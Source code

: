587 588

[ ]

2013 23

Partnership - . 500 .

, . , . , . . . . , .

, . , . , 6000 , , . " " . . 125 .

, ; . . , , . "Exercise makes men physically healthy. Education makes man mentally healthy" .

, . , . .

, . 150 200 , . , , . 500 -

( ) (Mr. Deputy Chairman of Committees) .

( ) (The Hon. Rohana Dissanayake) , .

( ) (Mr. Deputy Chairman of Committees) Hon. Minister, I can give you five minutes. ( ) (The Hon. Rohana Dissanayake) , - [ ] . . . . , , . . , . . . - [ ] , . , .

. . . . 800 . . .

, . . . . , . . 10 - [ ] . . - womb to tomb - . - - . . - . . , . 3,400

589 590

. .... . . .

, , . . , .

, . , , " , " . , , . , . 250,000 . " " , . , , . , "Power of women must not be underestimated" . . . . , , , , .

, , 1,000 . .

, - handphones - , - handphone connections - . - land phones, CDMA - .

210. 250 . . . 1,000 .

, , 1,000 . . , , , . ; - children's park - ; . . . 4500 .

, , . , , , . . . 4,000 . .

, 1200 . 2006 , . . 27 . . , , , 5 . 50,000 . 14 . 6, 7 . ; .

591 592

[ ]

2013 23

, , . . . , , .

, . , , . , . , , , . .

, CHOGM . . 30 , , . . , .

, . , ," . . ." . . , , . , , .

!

| Prompt |
Nothing may change. Retype all of the entries.

| Exercise output |
Source code

:587 588

[ ]

2013 23

Partnership - . 500 .

, . , . , . . . . , .

, . , . , 6000 , , . " " . . 125 .

, ; . . , , . "Exercise makes men physically healthy. Education makes man mentally healthy" .

, . , . .

, . 150 200 , . , , . 500 -

( ) (Mr. Deputy Chairman of Committees) .

( ) (The Hon. Rohana Dissanayake) , .

( ) (Mr. Deputy Chairman of Committees) Hon. Minister, I can give you five minutes. ( ) (The Hon. Rohana Dissanayake) , - [ ] . . . . , , . . , . . . - [ ] , . , .

. . . . 800 . . .

, . . . . , . . 10 - [ ] . . - womb to tomb - . - - . . - . . , . 3,400

589 590

. .... . . .

, , . . , .

, . , , " , " . , , . , . 250,000 . " " , . , , . , "Power of women must not be underestimated" . . . . , , , , .

, , 1,000 . .

, - handphones - , - handphone connections - . - land phones, CDMA - .

210. 250 . . . 1,000 .

, , 1,000 . . , , , . ; - children's park - ; . . . 4500 .

, , . , , , . . . 4,000 . .

, 1200 . 2006 , . . 27 . . , , , 5 . 50,000 . 14 . 6, 7 . ; .

591 592

[ ]

2013 23

, , . . . , , .

, . , , . , . , , , . .

, CHOGM . . 30 , , . . , .

, . , ," . . ." . . , , . , , .

!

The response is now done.